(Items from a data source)
============================================================
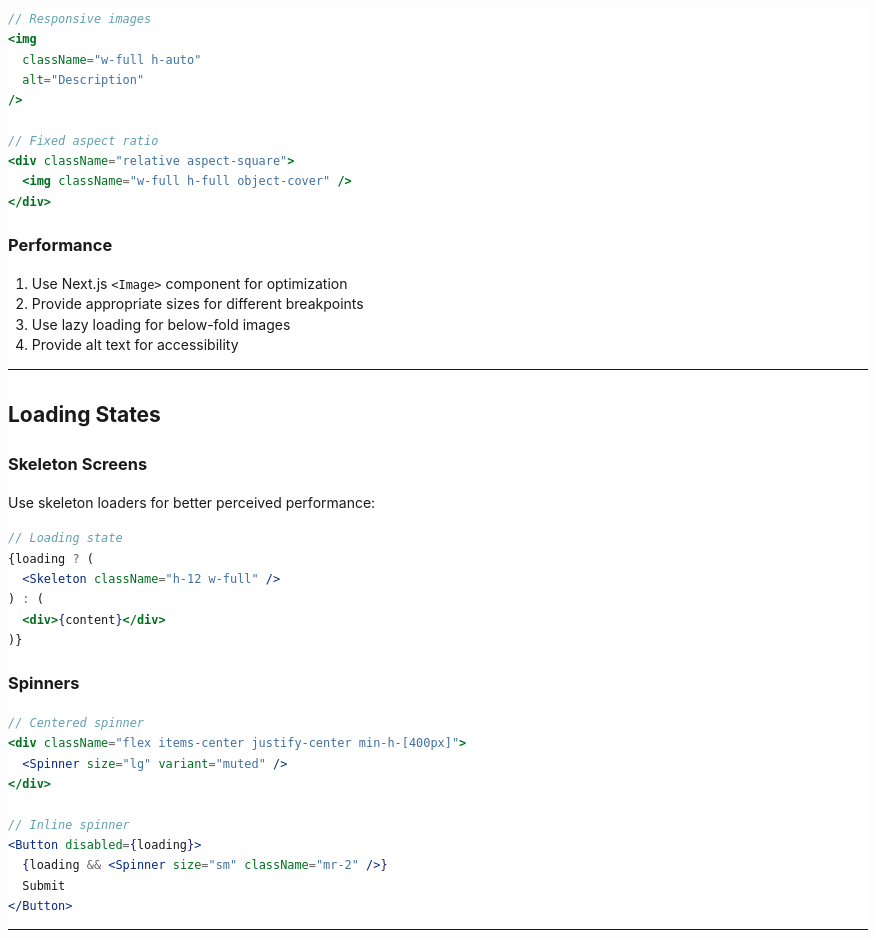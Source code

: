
 ```jsx
// Responsive images
<img
  className="w-full h-auto"
  alt="Description"
/>

// Fixed aspect ratio
<div className="relative aspect-square">
  <img className="w-full h-full object-cover" />
</div>
```

### Performance

1. Use Next.js `<Image>` component for optimization
2. Provide appropriate sizes for different breakpoints
3. Use lazy loading for below-fold images
4. Provide alt text for accessibility

---

## Loading States

### Skeleton Screens

Use skeleton loaders for better perceived performance:

```jsx
// Loading state
{loading ? (
  <Skeleton className="h-12 w-full" />
) : (
  <div>{content}</div>
)}
```

### Spinners

```jsx
// Centered spinner
<div className="flex items-center justify-center min-h-[400px]">
  <Spinner size="lg" variant="muted" />
</div>

// Inline spinner
<Button disabled={loading}>
  {loading && <Spinner size="sm" className="mr-2" />}
  Submit
</Button>
```

---
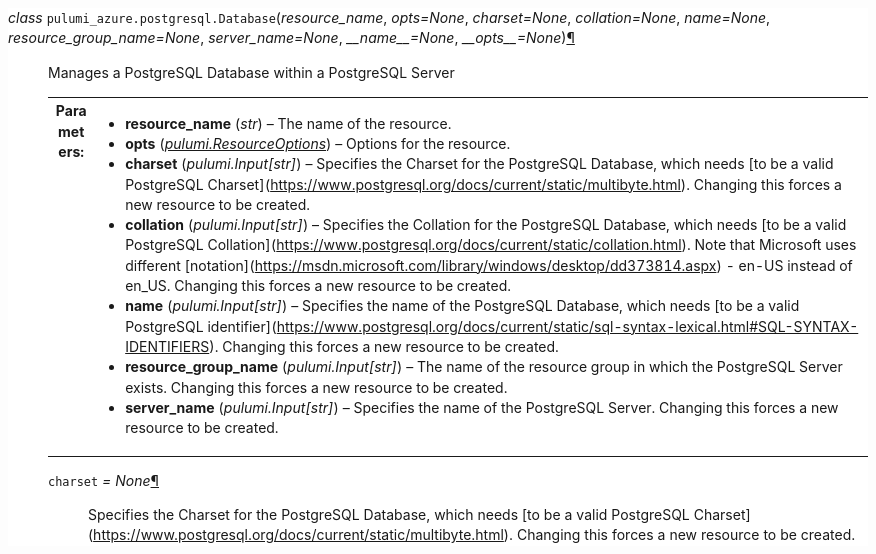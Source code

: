 </dd></dl>

<dl class="class">
<dt id="pulumi_azure.postgresql.Database">
<em class="property">class </em><code class="descclassname">pulumi_azure.postgresql.</code><code class="descname">Database</code><span class="sig-paren">(</span><em>resource_name</em>, <em>opts=None</em>, <em>charset=None</em>, <em>collation=None</em>, <em>name=None</em>, <em>resource_group_name=None</em>, <em>server_name=None</em>, <em>__name__=None</em>, <em>__opts__=None</em><span class="sig-paren">)</span><a class="headerlink" href="#pulumi_azure.postgresql.Database" title="Permalink to this definition">¶</a></dt>
<dd><p>Manages a PostgreSQL Database within a PostgreSQL Server</p>
<table class="docutils field-list" frame="void" rules="none">
<col class="field-name" />
<col class="field-body" />
<tbody valign="top">
<tr class="field-odd field"><th class="field-name">Parameters:</th><td class="field-body"><ul class="first last simple">
<li><strong>resource_name</strong> (<em>str</em>) – The name of the resource.</li>
<li><strong>opts</strong> (<a class="reference internal" href="../../pulumi/#pulumi.ResourceOptions" title="pulumi.ResourceOptions"><em>pulumi.ResourceOptions</em></a>) – Options for the resource.</li>
<li><strong>charset</strong> (<em>pulumi.Input</em><em>[</em><em>str</em><em>]</em>) – Specifies the Charset for the PostgreSQL Database, which needs [to be a valid PostgreSQL Charset](<a class="reference external" href="https://www.postgresql.org/docs/current/static/multibyte.html">https://www.postgresql.org/docs/current/static/multibyte.html</a>). Changing this forces a new resource to be created.</li>
<li><strong>collation</strong> (<em>pulumi.Input</em><em>[</em><em>str</em><em>]</em>) – Specifies the Collation for the PostgreSQL Database, which needs [to be a valid PostgreSQL Collation](<a class="reference external" href="https://www.postgresql.org/docs/current/static/collation.html">https://www.postgresql.org/docs/current/static/collation.html</a>). Note that Microsoft uses different [notation](<a class="reference external" href="https://msdn.microsoft.com/library/windows/desktop/dd373814.aspx">https://msdn.microsoft.com/library/windows/desktop/dd373814.aspx</a>) - en-US instead of en_US. Changing this forces a new resource to be created.</li>
<li><strong>name</strong> (<em>pulumi.Input</em><em>[</em><em>str</em><em>]</em>) – Specifies the name of the PostgreSQL Database, which needs [to be a valid PostgreSQL identifier](<a class="reference external" href="https://www.postgresql.org/docs/current/static/sql-syntax-lexical.html#SQL-SYNTAX-IDENTIFIERS">https://www.postgresql.org/docs/current/static/sql-syntax-lexical.html#SQL-SYNTAX-IDENTIFIERS</a>). Changing this forces a
new resource to be created.</li>
<li><strong>resource_group_name</strong> (<em>pulumi.Input</em><em>[</em><em>str</em><em>]</em>) – The name of the resource group in which the PostgreSQL Server exists. Changing this forces a new resource to be created.</li>
<li><strong>server_name</strong> (<em>pulumi.Input</em><em>[</em><em>str</em><em>]</em>) – Specifies the name of the PostgreSQL Server. Changing this forces a new resource to be created.</li>
</ul>
</td>
</tr>
</tbody>
</table>
<dl class="attribute">
<dt id="pulumi_azure.postgresql.Database.charset">
<code class="descname">charset</code><em class="property"> = None</em><a class="headerlink" href="#pulumi_azure.postgresql.Database.charset" title="Permalink to this definition">¶</a></dt>
<dd><p>Specifies the Charset for the PostgreSQL Database, which needs [to be a valid PostgreSQL Charset](<a class="reference external" href="https://www.postgresql.org/docs/current/static/multibyte.html">https://www.postgresql.org/docs/current/static/multibyte.html</a>). Changing this forces a new resource to be created.</p>
</dd></dl>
============================================================
TASK DETAILS - All lines in the entries above that hold the word "headerlink" need to be copied.

FINISHED EXERCISE -
<em class="property">class </em><code class="descclassname">pulumi_azure.postgresql.</code><code class="descname">Database</code><span class="sig-paren">(</span><em>resource_name</em>, <em>opts=None</em>, <em>charset=None</em>, <em>collation=None</em>, <em>name=None</em>, <em>resource_group_name=None</em>, <em>server_name=None</em>, <em>__name__=None</em>, <em>__opts__=None</em><span class="sig-paren">)</span><a class="headerlink" href="#pulumi_azure.postgresql.Database" title="Permalink to this definition">¶</a></dt>
<code class="descname">charset</code><em class="property"> = None</em><a class="headerlink" href="#pulumi_azure.postgresql.Database.charset" title="Permalink to this definition">¶</a></dt>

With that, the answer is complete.